Jack menjawab, "Dia masih di ruang operasi." Namun, Ronald tidak
terlalu mempedulikan hal itu. “Ini tidak akan pernah bisa keluar apa pun yang
terjadi. Kita harus memberlakukan pemadaman media sekaligus. Dengar, kamu pergi
duluan. Aku akan mengurus hal-hal di sini . "

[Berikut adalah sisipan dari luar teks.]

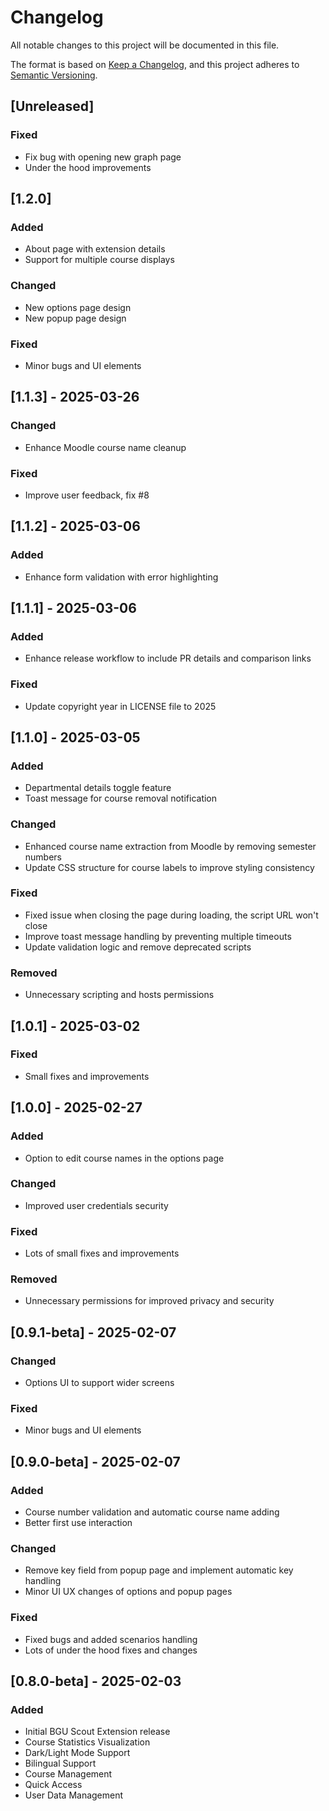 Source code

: # Changelog

All notable changes to this project will be documented in this file.

The format is based on [Keep a Changelog](https://keepachangelog.com/en/1.0.0/),
and this project adheres to [Semantic Versioning](https://semver.org/spec/v2.0.0.html).

## [Unreleased]

### Fixed
- Fix bug with opening new graph page
- Under the hood improvements


## [1.2.0]

### Added
- About page with extension details
- Support for multiple course displays

### Changed
- New options page design
- New popup page design

### Fixed
- Minor bugs and UI elements

## [1.1.3] - 2025-03-26

### Changed
- Enhance Moodle course name cleanup

### Fixed
- Improve user feedback, fix #8

## [1.1.2] - 2025-03-06

### Added
- Enhance form validation with error highlighting

## [1.1.1] - 2025-03-06

### Added
- Enhance release workflow to include PR details and comparison links

### Fixed
- Update copyright year in LICENSE file to 2025

## [1.1.0] - 2025-03-05

### Added
- Departmental details toggle feature
- Toast message for course removal notification

### Changed
- Enhanced course name extraction from Moodle by removing semester numbers
- Update CSS structure for course labels to improve styling consistency

### Fixed
- Fixed issue when closing the page during loading, the script URL won't close
- Improve toast message handling by preventing multiple timeouts
- Update validation logic and remove deprecated scripts

### Removed
- Unnecessary scripting and hosts permissions

## [1.0.1] - 2025-03-02

### Fixed
- Small fixes and improvements

## [1.0.0] - 2025-02-27

### Added
- Option to edit course names in the options page

### Changed
- Improved user credentials security

### Fixed
- Lots of small fixes and improvements

### Removed
- Unnecessary permissions for improved privacy and security

## [0.9.1-beta] - 2025-02-07

### Changed
- Options UI to support wider screens

### Fixed
- Minor bugs and UI elements

## [0.9.0-beta] - 2025-02-07

### Added
- Course number validation and automatic course name adding
- Better first use interaction

### Changed
- Remove key field from popup page and implement automatic key handling
- Minor UI UX changes of options and popup pages

### Fixed
- Fixed bugs and added scenarios handling
- Lots of under the hood fixes and changes

## [0.8.0-beta] - 2025-02-03

### Added
- Initial BGU Scout Extension release
- Course Statistics Visualization
- Dark/Light Mode Support
- Bilingual Support
- Course Management
- Quick Access
- User Data Management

"Tapi ..." "Ayo, tidak ada tapi-tapian. Tolong, Jack, jangan
lupa siapa dirimu.
Ini akan
berantakan jika media mengetahui ini. ” Ronald berbicara dengan tergesa-gesa
ketika dia mengeluarkan teleponnya untuk memanggil pengemudi. "Ayo ke
pintu belakang. Jack akan menunggumu di sana.” Kemudian, dia menutup telepon
dan membuat Jack pergi dengan tergesa-gesa. Meskipun Jack merasa sangat tidak
berdaya, dia hanya bisa pergi demi menjaga reputasinya. Jack kembali ke
perusahaan, tetapi pikirannya jelas berada di tempat lain.
Tepat ketika
dia mendekati lift, Charlene, yang sedang menuju ke arahnya sambil tersenyum,
memberinya salam hangat. "Mendongkrak!" Jack mengangguk tanpa sadar
dan berjalan melewatinya dengan wajah poker sebelum melangkah ke lift. Senyum
di wajah Charlene membeku dalam sekejap. Jack tidak pernah menganggapnya
serius; tidak peduli berapa kali dia mencoba untuk menenangkannya, dia akan
mengabaikannya seolah dia bukan apa-apa.
"Ponselmu
berdering, Charlene," kata asistennya dengan suara rendah ketika dia
melihat ekspresi tidak senang di wajah bosnya. Charlene mengambil telepon dan
menempelkannya di telinganya. Setelah mendengar apa yang penelepon katakan,
sorot matanya menjadi gelap. “Kamu tidak menemukan apa-apa? Bagaimana mungkin?”